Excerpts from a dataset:
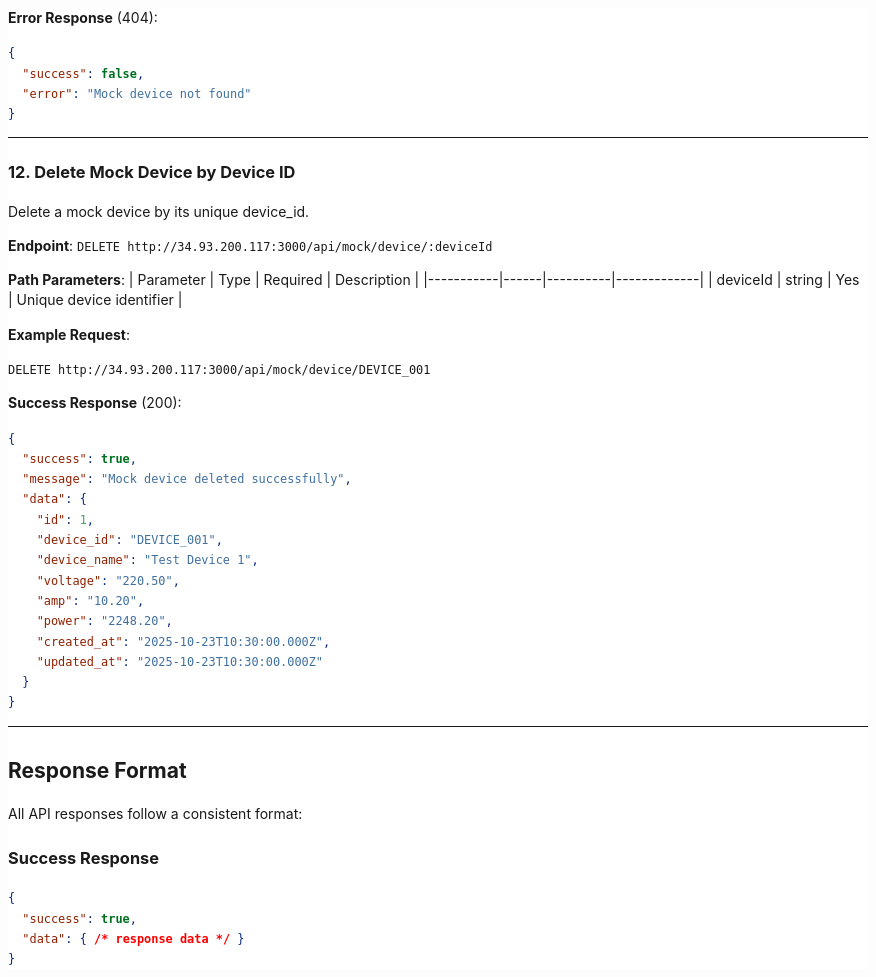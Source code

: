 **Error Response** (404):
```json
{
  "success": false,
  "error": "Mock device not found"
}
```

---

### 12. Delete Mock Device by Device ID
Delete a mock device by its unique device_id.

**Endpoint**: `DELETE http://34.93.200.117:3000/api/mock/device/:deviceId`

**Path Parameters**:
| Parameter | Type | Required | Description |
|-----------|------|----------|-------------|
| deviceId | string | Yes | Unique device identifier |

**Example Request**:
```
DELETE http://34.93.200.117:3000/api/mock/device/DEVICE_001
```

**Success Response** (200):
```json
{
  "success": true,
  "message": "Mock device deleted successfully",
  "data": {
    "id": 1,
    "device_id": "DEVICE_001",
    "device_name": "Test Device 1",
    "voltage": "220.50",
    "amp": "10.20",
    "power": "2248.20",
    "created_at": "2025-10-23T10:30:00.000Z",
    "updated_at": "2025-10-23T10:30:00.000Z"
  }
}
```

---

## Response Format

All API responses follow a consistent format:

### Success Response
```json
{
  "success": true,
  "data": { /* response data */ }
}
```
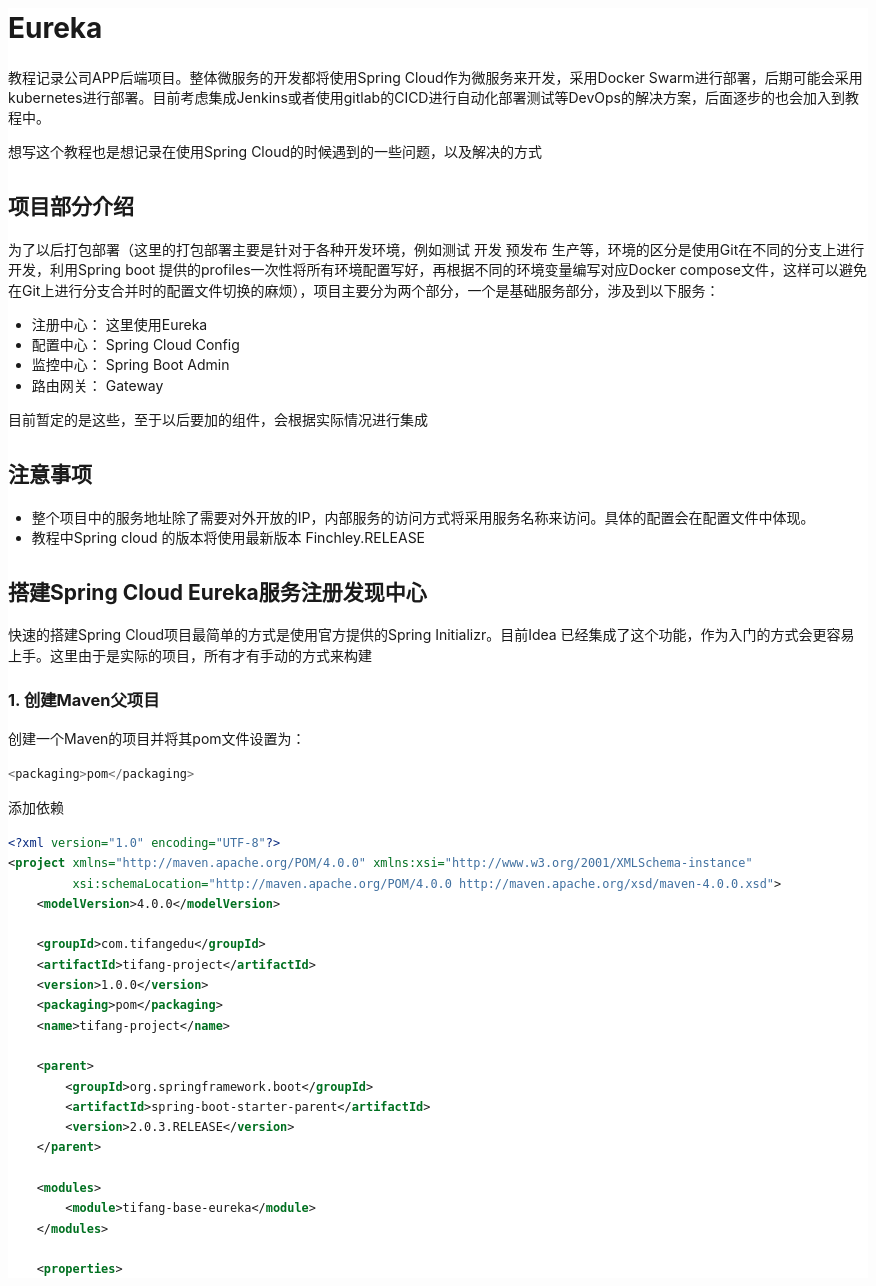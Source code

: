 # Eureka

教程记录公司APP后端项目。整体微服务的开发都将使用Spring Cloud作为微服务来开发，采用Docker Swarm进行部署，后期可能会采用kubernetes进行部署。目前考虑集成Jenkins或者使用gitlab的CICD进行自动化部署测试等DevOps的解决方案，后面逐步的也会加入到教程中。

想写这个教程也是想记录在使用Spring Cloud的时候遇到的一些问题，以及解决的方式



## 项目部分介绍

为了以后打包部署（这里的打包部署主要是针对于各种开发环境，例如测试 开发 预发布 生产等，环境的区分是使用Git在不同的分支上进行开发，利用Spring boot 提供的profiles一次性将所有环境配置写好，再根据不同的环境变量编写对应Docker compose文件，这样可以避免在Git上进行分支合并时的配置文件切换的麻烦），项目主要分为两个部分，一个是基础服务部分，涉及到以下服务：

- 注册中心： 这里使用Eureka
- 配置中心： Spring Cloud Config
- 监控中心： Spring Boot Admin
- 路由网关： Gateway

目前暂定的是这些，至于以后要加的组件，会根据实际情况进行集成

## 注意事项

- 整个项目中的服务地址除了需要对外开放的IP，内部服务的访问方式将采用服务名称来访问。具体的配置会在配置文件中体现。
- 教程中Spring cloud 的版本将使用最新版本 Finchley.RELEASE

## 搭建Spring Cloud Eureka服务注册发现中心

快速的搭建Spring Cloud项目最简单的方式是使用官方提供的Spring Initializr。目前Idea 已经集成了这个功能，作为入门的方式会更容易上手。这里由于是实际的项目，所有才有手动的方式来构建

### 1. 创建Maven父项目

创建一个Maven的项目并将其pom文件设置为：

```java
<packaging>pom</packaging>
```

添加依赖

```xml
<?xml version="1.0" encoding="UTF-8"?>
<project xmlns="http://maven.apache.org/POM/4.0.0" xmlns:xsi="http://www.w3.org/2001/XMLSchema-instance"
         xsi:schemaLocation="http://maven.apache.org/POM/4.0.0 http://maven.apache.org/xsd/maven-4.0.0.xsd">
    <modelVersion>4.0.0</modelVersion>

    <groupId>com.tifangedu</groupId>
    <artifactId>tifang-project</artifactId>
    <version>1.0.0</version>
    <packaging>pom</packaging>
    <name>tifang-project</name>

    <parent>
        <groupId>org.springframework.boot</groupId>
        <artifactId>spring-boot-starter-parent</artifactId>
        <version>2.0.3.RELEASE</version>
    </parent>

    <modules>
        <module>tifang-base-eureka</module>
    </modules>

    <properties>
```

GOAL OF THE EXERCISE —
Transcribe every record above in full. Pictures stay out of the copy.

SOLUTION TO THIS PROBLEM —
Source code

: **Error Response** (404):
```json
{
  "success": false,
  "error": "Mock device not found"
}
```

---

### 12. Delete Mock Device by Device ID
Delete a mock device by its unique device_id.

**Endpoint**: `DELETE http://34.93.200.117:3000/api/mock/device/:deviceId`

**Path Parameters**:
| Parameter | Type | Required | Description |
|-----------|------|----------|-------------|
| deviceId | string | Yes | Unique device identifier |

**Example Request**:
```
DELETE http://34.93.200.117:3000/api/mock/device/DEVICE_001
```

**Success Response** (200):
```json
{
  "success": true,
  "message": "Mock device deleted successfully",
  "data": {
    "id": 1,
    "device_id": "DEVICE_001",
    "device_name": "Test Device 1",
    "voltage": "220.50",
    "amp": "10.20",
    "power": "2248.20",
    "created_at": "2025-10-23T10:30:00.000Z",
    "updated_at": "2025-10-23T10:30:00.000Z"
  }
}
```

---

## Response Format

All API responses follow a consistent format:

### Success Response
```json
{
  "success": true,
  "data": { /* response data */ }
}
```
Source code

: # Eureka

教程记录公司APP后端项目。整体微服务的开发都将使用Spring Cloud作为微服务来开发，采用Docker Swarm进行部署，后期可能会采用kubernetes进行部署。目前考虑集成Jenkins或者使用gitlab的CICD进行自动化部署测试等DevOps的解决方案，后面逐步的也会加入到教程中。

想写这个教程也是想记录在使用Spring Cloud的时候遇到的一些问题，以及解决的方式



## 项目部分介绍

为了以后打包部署（这里的打包部署主要是针对于各种开发环境，例如测试 开发 预发布 生产等，环境的区分是使用Git在不同的分支上进行开发，利用Spring boot 提供的profiles一次性将所有环境配置写好，再根据不同的环境变量编写对应Docker compose文件，这样可以避免在Git上进行分支合并时的配置文件切换的麻烦），项目主要分为两个部分，一个是基础服务部分，涉及到以下服务：

- 注册中心： 这里使用Eureka
- 配置中心： Spring Cloud Config
- 监控中心： Spring Boot Admin
- 路由网关： Gateway

目前暂定的是这些，至于以后要加的组件，会根据实际情况进行集成

## 注意事项

- 整个项目中的服务地址除了需要对外开放的IP，内部服务的访问方式将采用服务名称来访问。具体的配置会在配置文件中体现。
- 教程中Spring cloud 的版本将使用最新版本 Finchley.RELEASE

## 搭建Spring Cloud Eureka服务注册发现中心

快速的搭建Spring Cloud项目最简单的方式是使用官方提供的Spring Initializr。目前Idea 已经集成了这个功能，作为入门的方式会更容易上手。这里由于是实际的项目，所有才有手动的方式来构建

### 1. 创建Maven父项目

创建一个Maven的项目并将其pom文件设置为：

```java
<packaging>pom</packaging>
```

添加依赖

```xml
<?xml version="1.0" encoding="UTF-8"?>
<project xmlns="http://maven.apache.org/POM/4.0.0" xmlns:xsi="http://www.w3.org/2001/XMLSchema-instance"
         xsi:schemaLocation="http://maven.apache.org/POM/4.0.0 http://maven.apache.org/xsd/maven-4.0.0.xsd">
    <modelVersion>4.0.0</modelVersion>

    <groupId>com.tifangedu</groupId>
    <artifactId>tifang-project</artifactId>
    <version>1.0.0</version>
    <packaging>pom</packaging>
    <name>tifang-project</name>

    <parent>
        <groupId>org.springframework.boot</groupId>
        <artifactId>spring-boot-starter-parent</artifactId>
        <version>2.0.3.RELEASE</version>
    </parent>

    <modules>
        <module>tifang-base-eureka</module>
    </modules>

    <properties>
```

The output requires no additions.